Imagine leading such a charmed life that among the hardest things you've faced is a battle over who gets to put a dock of what size (and where) on the lake where you own some big dumb house.
Then imagine having so little self-awareness you think it's appropriate to complain to the newspaper of record in your state about this.
"I've never been bullied in my life before," Wayzata salon owner Shauna Raich told the Star Tribune, and if you didn't just groan on behalf of all the kids and adults who've experienced actual bullying, let's face it you're done with this blog post and should go back to making weekend plans that involve your or someone else's expensive new boat.
Raich's claim of "bullying" stems from her dispute with Eric Netter (and his wife Connie), her neighbors in the "unincorporated township and census-designated place" (note: we don't know what that means either) on Leech Lake.

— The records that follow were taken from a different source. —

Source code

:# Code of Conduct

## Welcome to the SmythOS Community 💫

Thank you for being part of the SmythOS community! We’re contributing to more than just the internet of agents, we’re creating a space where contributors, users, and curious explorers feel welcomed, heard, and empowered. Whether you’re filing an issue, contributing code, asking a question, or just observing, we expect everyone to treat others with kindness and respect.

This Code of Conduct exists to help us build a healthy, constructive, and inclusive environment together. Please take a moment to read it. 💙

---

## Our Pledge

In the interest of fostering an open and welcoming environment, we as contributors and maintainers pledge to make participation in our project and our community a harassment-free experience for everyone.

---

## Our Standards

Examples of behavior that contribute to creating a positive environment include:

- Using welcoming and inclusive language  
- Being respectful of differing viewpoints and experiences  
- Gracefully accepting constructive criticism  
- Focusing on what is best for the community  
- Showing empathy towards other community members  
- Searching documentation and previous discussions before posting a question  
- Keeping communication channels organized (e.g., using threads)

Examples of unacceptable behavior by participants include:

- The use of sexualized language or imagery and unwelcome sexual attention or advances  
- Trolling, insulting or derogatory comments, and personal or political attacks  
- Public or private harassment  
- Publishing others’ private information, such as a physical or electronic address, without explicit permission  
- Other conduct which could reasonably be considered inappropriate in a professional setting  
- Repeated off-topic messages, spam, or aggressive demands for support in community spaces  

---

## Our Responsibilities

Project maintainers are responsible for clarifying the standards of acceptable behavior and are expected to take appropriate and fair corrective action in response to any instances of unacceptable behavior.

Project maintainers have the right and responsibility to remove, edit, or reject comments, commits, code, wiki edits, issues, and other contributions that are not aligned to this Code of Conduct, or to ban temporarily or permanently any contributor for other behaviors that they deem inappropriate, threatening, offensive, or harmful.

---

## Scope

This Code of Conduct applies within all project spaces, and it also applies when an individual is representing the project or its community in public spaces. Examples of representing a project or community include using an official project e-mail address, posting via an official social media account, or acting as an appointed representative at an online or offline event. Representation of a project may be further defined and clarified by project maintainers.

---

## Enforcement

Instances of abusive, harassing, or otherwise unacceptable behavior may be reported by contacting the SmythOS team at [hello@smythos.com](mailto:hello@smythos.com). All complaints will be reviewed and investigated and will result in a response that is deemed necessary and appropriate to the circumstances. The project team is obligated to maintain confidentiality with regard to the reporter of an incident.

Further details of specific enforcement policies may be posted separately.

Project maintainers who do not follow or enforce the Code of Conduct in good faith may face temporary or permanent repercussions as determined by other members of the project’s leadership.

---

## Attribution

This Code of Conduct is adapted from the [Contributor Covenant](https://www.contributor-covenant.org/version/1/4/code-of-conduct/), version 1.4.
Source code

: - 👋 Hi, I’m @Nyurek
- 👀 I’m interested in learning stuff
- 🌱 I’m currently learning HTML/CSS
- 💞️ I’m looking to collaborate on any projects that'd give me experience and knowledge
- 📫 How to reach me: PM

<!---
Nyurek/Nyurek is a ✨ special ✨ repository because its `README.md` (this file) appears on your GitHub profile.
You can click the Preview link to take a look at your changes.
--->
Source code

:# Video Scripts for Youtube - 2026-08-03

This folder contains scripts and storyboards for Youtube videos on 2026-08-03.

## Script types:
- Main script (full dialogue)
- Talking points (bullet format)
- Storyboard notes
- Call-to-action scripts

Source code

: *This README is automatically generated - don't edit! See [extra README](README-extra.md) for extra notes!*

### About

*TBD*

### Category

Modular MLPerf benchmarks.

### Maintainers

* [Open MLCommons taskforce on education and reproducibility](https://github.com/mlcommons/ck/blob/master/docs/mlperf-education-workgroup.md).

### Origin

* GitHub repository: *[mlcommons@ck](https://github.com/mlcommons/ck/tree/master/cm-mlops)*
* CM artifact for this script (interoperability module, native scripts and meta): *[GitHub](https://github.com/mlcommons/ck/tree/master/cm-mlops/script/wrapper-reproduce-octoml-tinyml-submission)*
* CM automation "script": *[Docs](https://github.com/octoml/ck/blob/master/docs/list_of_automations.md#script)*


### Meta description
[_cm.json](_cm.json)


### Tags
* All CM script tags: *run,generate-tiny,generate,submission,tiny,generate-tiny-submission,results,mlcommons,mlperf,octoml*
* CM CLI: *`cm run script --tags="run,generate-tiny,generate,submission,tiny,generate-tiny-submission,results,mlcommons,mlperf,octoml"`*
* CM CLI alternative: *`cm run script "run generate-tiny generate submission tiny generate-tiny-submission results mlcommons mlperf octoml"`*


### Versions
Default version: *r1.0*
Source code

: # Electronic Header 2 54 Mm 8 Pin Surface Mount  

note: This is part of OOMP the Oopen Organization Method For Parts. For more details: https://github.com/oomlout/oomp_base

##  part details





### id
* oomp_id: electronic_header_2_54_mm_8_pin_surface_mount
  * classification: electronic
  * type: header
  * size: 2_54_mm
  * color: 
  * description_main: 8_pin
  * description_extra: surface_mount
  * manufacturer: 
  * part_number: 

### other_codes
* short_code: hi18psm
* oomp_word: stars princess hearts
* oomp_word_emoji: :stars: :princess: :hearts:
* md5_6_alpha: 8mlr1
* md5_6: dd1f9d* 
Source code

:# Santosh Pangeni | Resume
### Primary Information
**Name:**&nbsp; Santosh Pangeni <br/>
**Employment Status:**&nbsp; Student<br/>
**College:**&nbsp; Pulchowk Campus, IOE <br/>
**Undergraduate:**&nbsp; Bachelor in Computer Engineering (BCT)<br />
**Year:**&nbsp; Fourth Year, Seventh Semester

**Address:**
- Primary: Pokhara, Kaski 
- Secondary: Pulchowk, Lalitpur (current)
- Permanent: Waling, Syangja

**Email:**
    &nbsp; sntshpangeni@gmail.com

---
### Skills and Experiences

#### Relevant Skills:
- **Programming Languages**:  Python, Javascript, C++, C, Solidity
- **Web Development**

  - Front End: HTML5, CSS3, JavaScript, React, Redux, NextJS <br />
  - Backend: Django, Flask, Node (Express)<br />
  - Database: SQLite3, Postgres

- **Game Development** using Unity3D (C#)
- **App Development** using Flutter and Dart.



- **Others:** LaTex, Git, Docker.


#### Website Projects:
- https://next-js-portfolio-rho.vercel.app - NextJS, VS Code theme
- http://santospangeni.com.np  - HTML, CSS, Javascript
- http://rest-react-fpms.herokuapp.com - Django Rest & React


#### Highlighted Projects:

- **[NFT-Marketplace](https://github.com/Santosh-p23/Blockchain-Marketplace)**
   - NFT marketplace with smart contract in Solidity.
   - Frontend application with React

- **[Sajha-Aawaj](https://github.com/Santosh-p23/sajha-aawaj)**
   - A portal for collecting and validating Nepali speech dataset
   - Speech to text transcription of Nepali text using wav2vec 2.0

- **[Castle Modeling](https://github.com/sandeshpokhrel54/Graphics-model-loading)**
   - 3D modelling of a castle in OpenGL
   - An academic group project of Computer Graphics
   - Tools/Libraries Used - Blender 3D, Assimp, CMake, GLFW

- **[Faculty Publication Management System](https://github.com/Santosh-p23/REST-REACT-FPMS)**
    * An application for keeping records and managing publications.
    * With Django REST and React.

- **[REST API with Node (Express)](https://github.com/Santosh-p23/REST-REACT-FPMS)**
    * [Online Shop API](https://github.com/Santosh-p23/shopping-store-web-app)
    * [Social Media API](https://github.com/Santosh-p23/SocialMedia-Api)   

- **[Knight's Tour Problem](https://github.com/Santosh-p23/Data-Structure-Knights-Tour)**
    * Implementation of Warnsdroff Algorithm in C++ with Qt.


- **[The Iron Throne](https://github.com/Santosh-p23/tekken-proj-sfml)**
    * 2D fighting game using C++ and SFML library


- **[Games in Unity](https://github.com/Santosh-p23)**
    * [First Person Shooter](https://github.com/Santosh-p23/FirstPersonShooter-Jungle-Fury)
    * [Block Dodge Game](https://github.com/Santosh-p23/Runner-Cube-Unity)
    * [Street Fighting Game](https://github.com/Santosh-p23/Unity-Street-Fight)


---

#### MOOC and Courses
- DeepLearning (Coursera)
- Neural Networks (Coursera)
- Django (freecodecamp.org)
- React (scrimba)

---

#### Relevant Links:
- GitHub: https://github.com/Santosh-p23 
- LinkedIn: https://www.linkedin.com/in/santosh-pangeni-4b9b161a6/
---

There are only around 100 people in Whipholt, and they're all probably pretty rich, so you'd think they'd be happy. Well, we have good news: Some rich people are just as miserable as you'd hope them to be.
From the Star Tribune's story:
The Netters, owners of a St. Cloud electric business, allege in a suit filed in Cass County District Court that she installed her dock in a way that functions as a "barricade" and a "spite fence," preventing other residents from getting their docks and boat lifts in the lake. "It has never been a friendly situation," Connie Netter said this week. "We're trying to make it work so that everyone who has a right to be on the lake can get on the lake and enjoy it."
Raich says the Netters' plan for a dock that'd be accessible to all area property owners "would encroach on 28 of her 38 feet of shoreline and push her own dock onto another neighbor's property."
When you, reader, are taking the bus back to the apartment or duplex you rent, or the home whose mortgage you're scrimping to get paid, just remember that there is someone out there whose greatest life hardship is a dock potentially encroaching on the shoreline of her home in a municipality that honestly sounds more like some sort of boat-owners' club.
In truth, we probably could've seen something along these lines coming from Shauna (if we'd known who she was), a Minnesota-based salon- and celebrity TV persona bullshit artist who is described by an official IMDB description as a "snobby Minnesota stylist."
That's from a 2008 episode of a show called Split Ends, during which Raich apparently unleashed an "'anti-fat people' rant" that was offensive enough to get her voted as the "villain" of a show you probably haven't even heard of. Here's how Raich characterized her appearance before the show aired.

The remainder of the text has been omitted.